AWS has been pushing IMDSv2 as the security best practice and many organizations are now requiring IMDSv2-only configurations. This makes proper IMDSv2 support critical for production deployments using WIF.

[danieljbruce]

Looks like a problem with the AwsClient. This is not a client library issue is it?

[acardote]

Hi @danieljbruce, thanks for the quick response!

Yes, this is specifically about the AwsClient class in google-auth-library (now part of this monorepo under packages/google-auth-library-nodejs). The AwsClient is the external account credential provider that handles AWS WIF authentication, and it's the component that fails to properly use IMDSv2 when imdsv2_session_token_url is configured in the credential source.

The issue is in how AwsClient.retrieveSubjectToken() fetches AWS credentials from the EC2 instance metadata service. When IMDSv1 is disabled on the instance, the library should use the IMDSv2 flow (PUT request for session token, then use that token in subsequent metadata requests), but it appears to either skip this flow or not implement it correctly, resulting in an InvalidClientTokenId error from AWS STS.

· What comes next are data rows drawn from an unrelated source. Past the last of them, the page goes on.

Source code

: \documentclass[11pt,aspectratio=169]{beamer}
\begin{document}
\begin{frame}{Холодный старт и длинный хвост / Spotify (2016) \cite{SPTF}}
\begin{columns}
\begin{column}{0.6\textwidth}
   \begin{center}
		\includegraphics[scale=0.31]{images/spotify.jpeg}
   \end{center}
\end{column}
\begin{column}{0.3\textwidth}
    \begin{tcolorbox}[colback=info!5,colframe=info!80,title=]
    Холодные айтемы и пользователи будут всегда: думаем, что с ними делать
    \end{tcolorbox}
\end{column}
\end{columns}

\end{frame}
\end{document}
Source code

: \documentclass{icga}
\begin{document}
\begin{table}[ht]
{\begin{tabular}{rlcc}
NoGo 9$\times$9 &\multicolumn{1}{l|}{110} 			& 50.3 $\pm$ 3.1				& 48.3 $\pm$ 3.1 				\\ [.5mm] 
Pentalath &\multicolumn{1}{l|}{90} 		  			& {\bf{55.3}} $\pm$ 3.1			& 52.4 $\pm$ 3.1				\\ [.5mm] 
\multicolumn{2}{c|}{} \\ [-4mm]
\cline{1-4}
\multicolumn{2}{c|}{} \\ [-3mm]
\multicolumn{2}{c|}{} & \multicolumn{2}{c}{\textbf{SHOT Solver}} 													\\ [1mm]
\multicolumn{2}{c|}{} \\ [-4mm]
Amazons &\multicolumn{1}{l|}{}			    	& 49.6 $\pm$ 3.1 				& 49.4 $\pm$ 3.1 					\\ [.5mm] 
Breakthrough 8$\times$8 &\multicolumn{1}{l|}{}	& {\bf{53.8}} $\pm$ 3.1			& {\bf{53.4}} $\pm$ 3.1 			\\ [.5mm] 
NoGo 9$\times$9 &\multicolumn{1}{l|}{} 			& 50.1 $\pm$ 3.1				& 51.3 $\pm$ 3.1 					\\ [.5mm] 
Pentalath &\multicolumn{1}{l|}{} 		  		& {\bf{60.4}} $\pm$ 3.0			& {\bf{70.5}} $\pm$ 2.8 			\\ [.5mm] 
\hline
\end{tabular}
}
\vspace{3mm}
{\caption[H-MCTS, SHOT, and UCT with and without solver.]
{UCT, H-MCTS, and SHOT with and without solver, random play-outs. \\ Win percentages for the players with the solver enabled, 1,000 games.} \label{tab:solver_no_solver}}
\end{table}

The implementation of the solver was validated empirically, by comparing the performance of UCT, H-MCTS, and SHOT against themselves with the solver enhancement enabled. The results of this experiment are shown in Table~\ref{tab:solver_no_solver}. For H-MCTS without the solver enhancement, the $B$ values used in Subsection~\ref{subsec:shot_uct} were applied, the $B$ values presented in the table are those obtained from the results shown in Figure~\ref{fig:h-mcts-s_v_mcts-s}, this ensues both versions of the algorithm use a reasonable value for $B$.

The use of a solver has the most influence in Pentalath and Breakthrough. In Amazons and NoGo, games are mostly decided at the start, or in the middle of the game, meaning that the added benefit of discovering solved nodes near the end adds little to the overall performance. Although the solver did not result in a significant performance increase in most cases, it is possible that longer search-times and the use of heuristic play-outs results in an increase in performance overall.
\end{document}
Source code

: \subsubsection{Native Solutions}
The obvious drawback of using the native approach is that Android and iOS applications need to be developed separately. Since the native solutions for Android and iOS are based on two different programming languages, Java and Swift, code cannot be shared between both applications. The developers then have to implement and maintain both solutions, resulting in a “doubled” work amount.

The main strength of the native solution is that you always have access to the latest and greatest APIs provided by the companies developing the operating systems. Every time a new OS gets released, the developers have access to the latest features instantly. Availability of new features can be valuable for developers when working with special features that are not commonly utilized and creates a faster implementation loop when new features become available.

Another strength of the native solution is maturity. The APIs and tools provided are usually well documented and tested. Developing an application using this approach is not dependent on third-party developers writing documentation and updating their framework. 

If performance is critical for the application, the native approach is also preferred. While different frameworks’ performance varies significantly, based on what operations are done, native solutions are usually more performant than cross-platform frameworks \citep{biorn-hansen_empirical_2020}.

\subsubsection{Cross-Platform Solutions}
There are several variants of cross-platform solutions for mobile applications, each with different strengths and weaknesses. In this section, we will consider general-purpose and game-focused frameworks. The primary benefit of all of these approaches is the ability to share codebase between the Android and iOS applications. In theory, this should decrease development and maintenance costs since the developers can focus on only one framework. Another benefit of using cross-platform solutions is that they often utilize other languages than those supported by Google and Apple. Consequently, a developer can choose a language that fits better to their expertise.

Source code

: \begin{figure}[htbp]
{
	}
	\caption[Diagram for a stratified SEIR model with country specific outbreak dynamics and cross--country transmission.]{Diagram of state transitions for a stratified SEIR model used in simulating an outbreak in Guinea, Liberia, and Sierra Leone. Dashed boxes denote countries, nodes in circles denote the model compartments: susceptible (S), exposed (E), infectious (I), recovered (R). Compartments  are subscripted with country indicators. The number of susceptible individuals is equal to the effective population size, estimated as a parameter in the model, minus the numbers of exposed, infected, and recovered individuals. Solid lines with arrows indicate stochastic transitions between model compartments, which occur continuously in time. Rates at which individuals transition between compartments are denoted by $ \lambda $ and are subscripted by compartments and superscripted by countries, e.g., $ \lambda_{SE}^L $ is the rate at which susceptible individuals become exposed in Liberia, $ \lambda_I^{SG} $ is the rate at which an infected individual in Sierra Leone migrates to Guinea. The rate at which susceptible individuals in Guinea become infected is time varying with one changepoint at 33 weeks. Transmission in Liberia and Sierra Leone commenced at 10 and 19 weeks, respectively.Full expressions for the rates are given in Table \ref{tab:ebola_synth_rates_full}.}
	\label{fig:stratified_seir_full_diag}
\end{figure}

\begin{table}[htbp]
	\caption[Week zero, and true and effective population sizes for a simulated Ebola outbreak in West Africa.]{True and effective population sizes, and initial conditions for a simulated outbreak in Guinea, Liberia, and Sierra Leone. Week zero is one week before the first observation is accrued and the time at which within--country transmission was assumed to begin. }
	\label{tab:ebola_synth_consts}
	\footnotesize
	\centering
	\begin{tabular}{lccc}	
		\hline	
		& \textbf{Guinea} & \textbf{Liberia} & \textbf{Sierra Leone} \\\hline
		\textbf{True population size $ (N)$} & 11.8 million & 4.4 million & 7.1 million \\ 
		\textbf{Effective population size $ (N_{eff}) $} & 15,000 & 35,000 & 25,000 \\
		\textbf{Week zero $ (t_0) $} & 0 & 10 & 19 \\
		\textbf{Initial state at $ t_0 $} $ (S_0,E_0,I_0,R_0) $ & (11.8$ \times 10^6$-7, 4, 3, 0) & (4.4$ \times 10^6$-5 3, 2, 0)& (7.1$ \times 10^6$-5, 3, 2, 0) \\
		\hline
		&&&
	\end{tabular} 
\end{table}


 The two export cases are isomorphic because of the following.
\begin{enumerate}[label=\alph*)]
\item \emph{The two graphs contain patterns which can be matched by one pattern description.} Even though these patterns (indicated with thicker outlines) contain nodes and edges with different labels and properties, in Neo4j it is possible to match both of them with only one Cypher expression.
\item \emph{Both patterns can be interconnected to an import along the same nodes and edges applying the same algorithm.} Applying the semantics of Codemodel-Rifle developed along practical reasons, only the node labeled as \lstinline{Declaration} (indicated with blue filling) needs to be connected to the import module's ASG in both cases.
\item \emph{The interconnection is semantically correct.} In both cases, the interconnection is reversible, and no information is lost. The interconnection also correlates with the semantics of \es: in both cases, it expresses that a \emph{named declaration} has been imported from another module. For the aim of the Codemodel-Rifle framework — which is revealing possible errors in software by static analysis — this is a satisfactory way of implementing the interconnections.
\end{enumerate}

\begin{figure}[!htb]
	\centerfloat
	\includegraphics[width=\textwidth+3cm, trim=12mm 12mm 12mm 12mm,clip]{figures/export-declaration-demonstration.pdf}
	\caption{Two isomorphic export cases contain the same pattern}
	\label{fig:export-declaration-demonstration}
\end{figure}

For reference, the AwsClient source was previously at src/auth/awsclient.ts in the original google-auth-library-nodejs repo. The Python equivalent (google.auth.aws) handles this correctly, which is why gcloud CLI works with the same credentials file.

Let me know if this should be tracked elsewhere — happy to re-file if there's a more appropriate location.